__AIM OF THE EXERCISE__:
Would you transcribe the whole listing exactly and drop its images?

__PROVIDED RECORDS__:
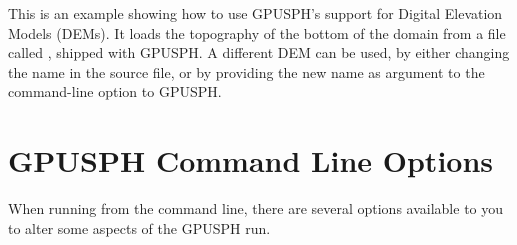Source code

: \documentclass{../GPUSPHtemplate}
\begin{document}
This is an example showing how to use GPUSPH's support for Digital
Elevation Models (DEMs). It loads the topography of the bottom of the
domain from a file called , shipped with GPUSPH.
A different DEM can be used, by either changing the name in the source
 file, or by providing the new name as argument to the
 command-line option to GPUSPH.


\section{GPUSPH Command Line Options}\label{options}

When running from the command line, there are several options available
to you to alter some aspects of the GPUSPH run.
\end{document}
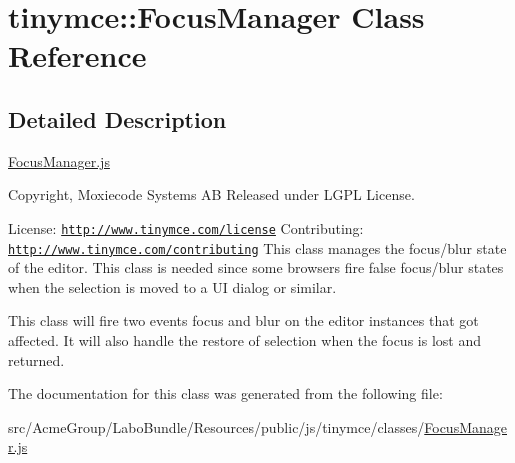 \hypertarget{classtinymce_1_1_focus_manager}{\section{tinymce\+:\+:Focus\+Manager Class Reference}
\label{classtinymce_1_1_focus_manager}
}


\subsection{Detailed Description}
\hyperlink{_focus_manager_8js}{Focus\+Manager.\+js}

Copyright, Moxiecode Systems A\+B Released under L\+G\+P\+L License.

License\+: \href{http://www.tinymce.com/license}{\tt http\+://www.\+tinymce.\+com/license} Contributing\+: \href{http://www.tinymce.com/contributing}{\tt http\+://www.\+tinymce.\+com/contributing} This class manages the focus/blur state of the editor. This class is needed since some browsers fire false focus/blur states when the selection is moved to a U\+I dialog or similar.

This class will fire two events focus and blur on the editor instances that got affected. It will also handle the restore of selection when the focus is lost and returned. 

The documentation for this class was generated from the following file\+:\begin{DoxyCompactItemize}
\item 
src/\+Acme\+Group/\+Labo\+Bundle/\+Resources/public/js/tinymce/classes/\hyperlink{_focus_manager_8js}{Focus\+Manager.\+js}\end{DoxyCompactItemize}
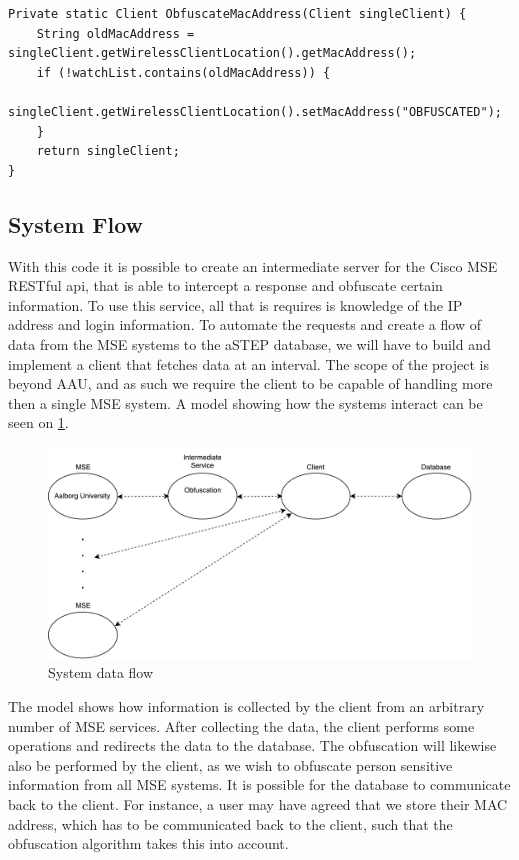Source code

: \begin{lstlisting}[caption={Obfuscating MAC address},label={lst:obfuscating_mac},language=inc_Java]
Private static Client ObfuscateMacAddress(Client singleClient) {
    String oldMacAddress = singleClient.getWirelessClientLocation().getMacAddress();
    if (!watchList.contains(oldMacAddress)) {
        singleClient.getWirelessClientLocation().setMacAddress("OBFUSCATED");
    }
    return singleClient;
}
\end{lstlisting}

\subsection*{System Flow}\label{subsec:system_hierarchy}
With this code it is possible to create an intermediate server for the Cisco MSE RESTful api, that is able to intercept a response and obfuscate certain information. To use this service, all that is requires is knowledge of the IP address and login information. To automate the requests and create a flow of data from the MSE systems to the aSTEP database, we will have to build and implement a client that fetches data at an interval. The scope of the project is beyond AAU, and as such we require the client to be capable of handling more then a single MSE system. A model showing how the systems interact can be seen on \cref{fig:system_flow}.
\begin{figure}[ht]
	\begin{center}
		\includegraphics[scale=0.7]{graphics/ciscoNew.pdf}
		\caption{System data flow}
		\label{fig:system_flow}
	\end{center}
\end{figure}
The model shows how information is collected by the client from an arbitrary number of MSE services. After collecting the data, the client performs some operations and redirects the data to the database. The obfuscation will likewise also be performed by the client, as we wish to obfuscate person sensitive information from all MSE systems. It is possible for the database to communicate back to the client. For instance, a user may have agreed that we store their MAC address, which has to be communicated back to the client, such that the obfuscation algorithm takes this into account.

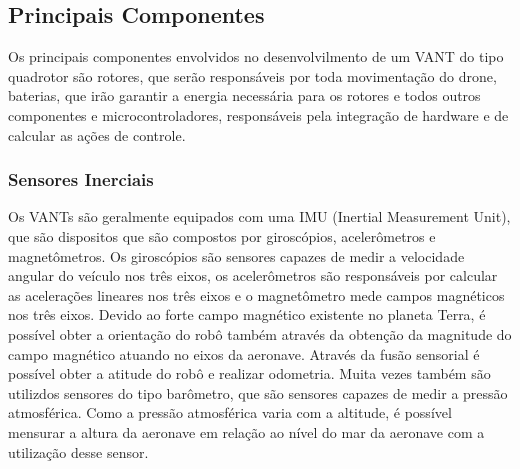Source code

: 
\subsection{Principais Componentes}

Os principais componentes envolvidos no desenvolvilmento de um VANT do tipo quadrotor são rotores, que serão responsáveis por toda movimentação do drone, baterias, que irão garantir a energia necessária para os rotores e todos outros componentes e microcontroladores, responsáveis pela integração de hardware e de calcular as ações de controle.

\subsubsection{Sensores Inerciais}

Os VANTs são geralmente equipados com uma IMU (Inertial Measurement Unit), que são dispositos que são compostos por giroscópios, acelerômetros e magnetômetros. Os giroscópios são sensores capazes de medir a velocidade angular do veículo nos três eixos, os acelerômetros são responsáveis por calcular as acelerações lineares nos três eixos e o magnetômetro mede campos magnéticos nos três eixos. Devido ao forte campo magnético existente no planeta Terra, é possível obter a orientação do robô também através da obtenção da magnitude do campo magnético atuando no eixos da aeronave. Através da fusão sensorial é possível obter a atitude do robô e realizar odometria. Muita vezes também são utilizdos sensores do tipo barômetro, que são sensores capazes de medir a pressão atmosférica. Como a pressão atmosférica varia com a altitude, é possível mensurar a altura da aeronave em relação ao nível do mar da aeronave com a utilização desse sensor.

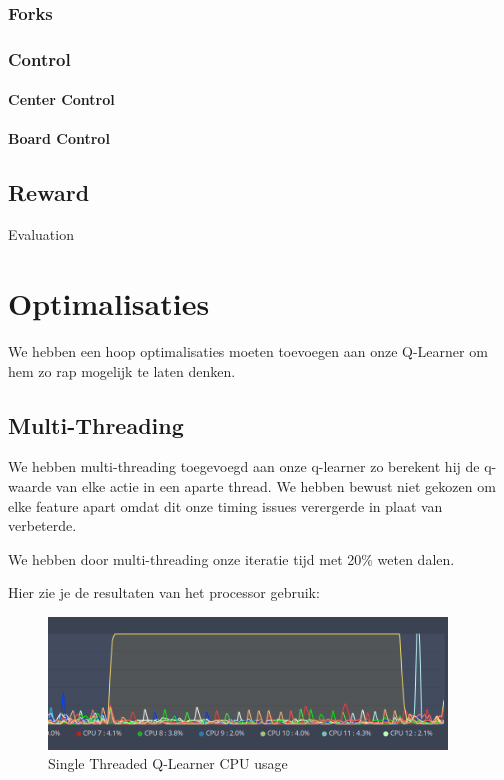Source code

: \documentclass[a4paper,openany]{uantwerpenassignment}
\begin{document}
\subsection{Forks}
\subsection{Control}
\subsubsection{Center Control}
\subsubsection{Board Control}

\section{Reward}


Evaluation\cite{chessprogramming}

\chapter{Optimalisaties}

We hebben een hoop optimalisaties moeten toevoegen aan onze Q-Learner om hem zo rap mogelijk te laten denken.

\section{Multi-Threading}

We hebben multi-threading toegevoegd aan onze q-learner zo berekent hij de q-waarde van elke actie in een aparte thread. We hebben bewust niet gekozen om elke feature apart omdat dit onze timing issues verergerde in plaat van verbeterde.

We hebben door multi-threading onze iteratie tijd met 20\% weten dalen.

Hier zie je de resultaten van het processor gebruik:

\begin{figure}[h]
    \centering
    \includegraphics[width=300pt]{images/singlethreaded.png}
    \caption{Single Threaded Q-Learner CPU usage}
    \label{fig:singlethreaded}
\end{figure}
\end{document}
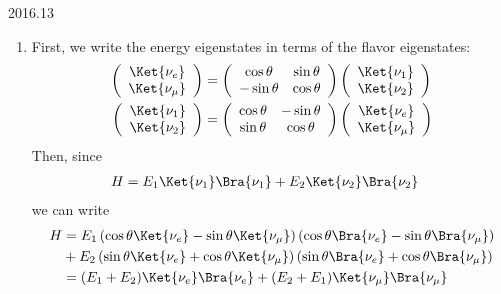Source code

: \documentclass[12pt]{article}
\begin{document}
\begin{solution}{2016.13}
\begin{enumerate}
\item
First, we write the energy eigenstates in terms of the flavor eigenstates:
\begin{align*}
\left( \begin{array}{c}
\Ket{\nu_e} \\
\Ket{\nu_\mu} \\
\end{array} \right) & = \left( \begin{array}{cc}
\cos \theta & \sin \theta \\
-\sin \theta & \cos \theta \\
\end{array} \right) \left( \begin{array}{c}
\Ket{\nu_1} \\
\Ket{\nu_2} \\
\end{array} \right) \\
\left( \begin{array}{c}
\Ket{\nu_1} \\
\Ket{\nu_2} \\
\end{array} \right) & = \left( \begin{array}{cc}
\cos \theta & -\sin \theta \\
\sin \theta & \cos \theta \\
\end{array} \right) \left( \begin{array}{c}
\Ket{\nu_e} \\
\Ket{\nu_\mu} \\
\end{array} \right)
\end{align*}
Then, since
\begin{align*}
H & = E_1 \Ket{\nu_1} \Bra{\nu_1} + E_2 \Ket{\nu_2} \Bra{\nu_2}
\end{align*}
we can write
\begin{align*}
H & = E_1 \left( \cos \theta \Ket{\nu_e} - \sin \theta \Ket{\nu_\mu} \right)
\left( \cos \theta \Bra{\nu_e} - \sin \theta \Bra{\nu_\mu} \right) \\
& + E_2 \left( \sin \theta \Ket{\nu_e} + \cos \theta \Ket{\nu_\mu} \right)
\left( \sin \theta \Bra{\nu_e} + \cos \theta \Bra{\nu_\mu} \right) \\
& = (E_1 + E_2) \Ket{\nu_e} \Bra{\nu_e} + (E_2 + E_1) \Ket{\nu_\mu} \Bra{\nu_\mu} \\

\end{align*}
\end{enumerate}
\end{solution}
\end{document}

__EXERCISE ANSWER__:
Source code

: \documentclass{../GPUSPHtemplate}
\begin{document}
This is an example showing how to use GPUSPH's support for Digital
Elevation Models (DEMs). It loads the topography of the bottom of the
domain from a file called , shipped with GPUSPH.
A different DEM can be used, by either changing the name in the source
 file, or by providing the new name as argument to the
 command-line option to GPUSPH.


\section{GPUSPH Command Line Options}\label{options}

When running from the command line, there are several options available
to you to alter some aspects of the GPUSPH run.
\end{document}
 \hypertarget{classtinymce_1_1_focus_manager}{\section{tinymce\+:\+:Focus\+Manager Class Reference}
\label{classtinymce_1_1_focus_manager}
}


\subsection{Detailed Description}
\hyperlink{_focus_manager_8js}{Focus\+Manager.\+js}

Copyright, Moxiecode Systems A\+B Released under L\+G\+P\+L License.

License\+: \href{http://www.tinymce.com/license}{\tt http\+://www.\+tinymce.\+com/license} Contributing\+: \href{http://www.tinymce.com/contributing}{\tt http\+://www.\+tinymce.\+com/contributing} This class manages the focus/blur state of the editor. This class is needed since some browsers fire false focus/blur states when the selection is moved to a U\+I dialog or similar.

This class will fire two events focus and blur on the editor instances that got affected. It will also handle the restore of selection when the focus is lost and returned. 

The documentation for this class was generated from the following file\+:\begin{DoxyCompactItemize}
\item 
src/\+Acme\+Group/\+Labo\+Bundle/\+Resources/public/js/tinymce/classes/\hyperlink{_focus_manager_8js}{Focus\+Manager.\+js}\end{DoxyCompactItemize}
Source code

: \begin{lstlisting}[caption={Obfuscating MAC address},label={lst:obfuscating_mac},language=inc_Java]
Private static Client ObfuscateMacAddress(Client singleClient) {
    String oldMacAddress = singleClient.getWirelessClientLocation().getMacAddress();
    if (!watchList.contains(oldMacAddress)) {
        singleClient.getWirelessClientLocation().setMacAddress("OBFUSCATED");
    }
    return singleClient;
}
\end{lstlisting}

\subsection*{System Flow}\label{subsec:system_hierarchy}
With this code it is possible to create an intermediate server for the Cisco MSE RESTful api, that is able to intercept a response and obfuscate certain information. To use this service, all that is requires is knowledge of the IP address and login information. To automate the requests and create a flow of data from the MSE systems to the aSTEP database, we will have to build and implement a client that fetches data at an interval. The scope of the project is beyond AAU, and as such we require the client to be capable of handling more then a single MSE system. A model showing how the systems interact can be seen on \cref{fig:system_flow}.
\begin{figure}[ht]
	\begin{center}
		\includegraphics[scale=0.7]{graphics/ciscoNew.pdf}
		\caption{System data flow}
		\label{fig:system_flow}
	\end{center}
\end{figure}
The model shows how information is collected by the client from an arbitrary number of MSE services. After collecting the data, the client performs some operations and redirects the data to the database. The obfuscation will likewise also be performed by the client, as we wish to obfuscate person sensitive information from all MSE systems. It is possible for the database to communicate back to the client. For instance, a user may have agreed that we store their MAC address, which has to be communicated back to the client, such that the obfuscation algorithm takes this into account.

Source code

: 
\subsection{Principais Componentes}

Os principais componentes envolvidos no desenvolvilmento de um VANT do tipo quadrotor são rotores, que serão responsáveis por toda movimentação do drone, baterias, que irão garantir a energia necessária para os rotores e todos outros componentes e microcontroladores, responsáveis pela integração de hardware e de calcular as ações de controle.

\subsubsection{Sensores Inerciais}

Os VANTs são geralmente equipados com uma IMU (Inertial Measurement Unit), que são dispositos que são compostos por giroscópios, acelerômetros e magnetômetros. Os giroscópios são sensores capazes de medir a velocidade angular do veículo nos três eixos, os acelerômetros são responsáveis por calcular as acelerações lineares nos três eixos e o magnetômetro mede campos magnéticos nos três eixos. Devido ao forte campo magnético existente no planeta Terra, é possível obter a orientação do robô também através da obtenção da magnitude do campo magnético atuando no eixos da aeronave. Através da fusão sensorial é possível obter a atitude do robô e realizar odometria. Muita vezes também são utilizdos sensores do tipo barômetro, que são sensores capazes de medir a pressão atmosférica. Como a pressão atmosférica varia com a altitude, é possível mensurar a altura da aeronave em relação ao nível do mar da aeronave com a utilização desse sensor.

Source code

: \documentclass[a4paper,openany]{uantwerpenassignment}
\begin{document}
\subsection{Forks}
\subsection{Control}
\subsubsection{Center Control}
\subsubsection{Board Control}

\section{Reward}


Evaluation\cite{chessprogramming}

\chapter{Optimalisaties}

We hebben een hoop optimalisaties moeten toevoegen aan onze Q-Learner om hem zo rap mogelijk te laten denken.

\section{Multi-Threading}

We hebben multi-threading toegevoegd aan onze q-learner zo berekent hij de q-waarde van elke actie in een aparte thread. We hebben bewust niet gekozen om elke feature apart omdat dit onze timing issues verergerde in plaat van verbeterde.

We hebben door multi-threading onze iteratie tijd met 20\% weten dalen.

Hier zie je de resultaten van het processor gebruik:

\begin{figure}[h]
    \centering
    \includegraphics[width=300pt]{images/singlethreaded.png}
    \caption{Single Threaded Q-Learner CPU usage}
    \label{fig:singlethreaded}
\end{figure}
\end{document}
Source code

: \documentclass[12pt]{article}
\begin{document}
\begin{solution}{2016.13}
\begin{enumerate}
\item
First, we write the energy eigenstates in terms of the flavor eigenstates:
\begin{align*}
\left( \begin{array}{c}
\Ket{\nu_e} \\
\Ket{\nu_\mu} \\
\end{array} \right) & = \left( \begin{array}{cc}
\cos \theta & \sin \theta \\
-\sin \theta & \cos \theta \\
\end{array} \right) \left( \begin{array}{c}
\Ket{\nu_1} \\
\Ket{\nu_2} \\
\end{array} \right) \\
\left( \begin{array}{c}
\Ket{\nu_1} \\
\Ket{\nu_2} \\
\end{array} \right) & = \left( \begin{array}{cc}
\cos \theta & -\sin \theta \\
\sin \theta & \cos \theta \\
\end{array} \right) \left( \begin{array}{c}
\Ket{\nu_e} \\
\Ket{\nu_\mu} \\
\end{array} \right)
\end{align*}
Then, since
\begin{align*}
H & = E_1 \Ket{\nu_1} \Bra{\nu_1} + E_2 \Ket{\nu_2} \Bra{\nu_2}
\end{align*}
we can write
\begin{align*}
H & = E_1 \left( \cos \theta \Ket{\nu_e} - \sin \theta \Ket{\nu_\mu} \right)
\left( \cos \theta \Bra{\nu_e} - \sin \theta \Bra{\nu_\mu} \right) \\
& + E_2 \left( \sin \theta \Ket{\nu_e} + \cos \theta \Ket{\nu_\mu} \right)
\left( \sin \theta \Bra{\nu_e} + \cos \theta \Bra{\nu_\mu} \right) \\
& = (E_1 + E_2) \Ket{\nu_e} \Bra{\nu_e} + (E_2 + E_1) \Ket{\nu_\mu} \Bra{\nu_\mu} \\

\end{align*}
\end{enumerate}
\end{solution}
\end{document}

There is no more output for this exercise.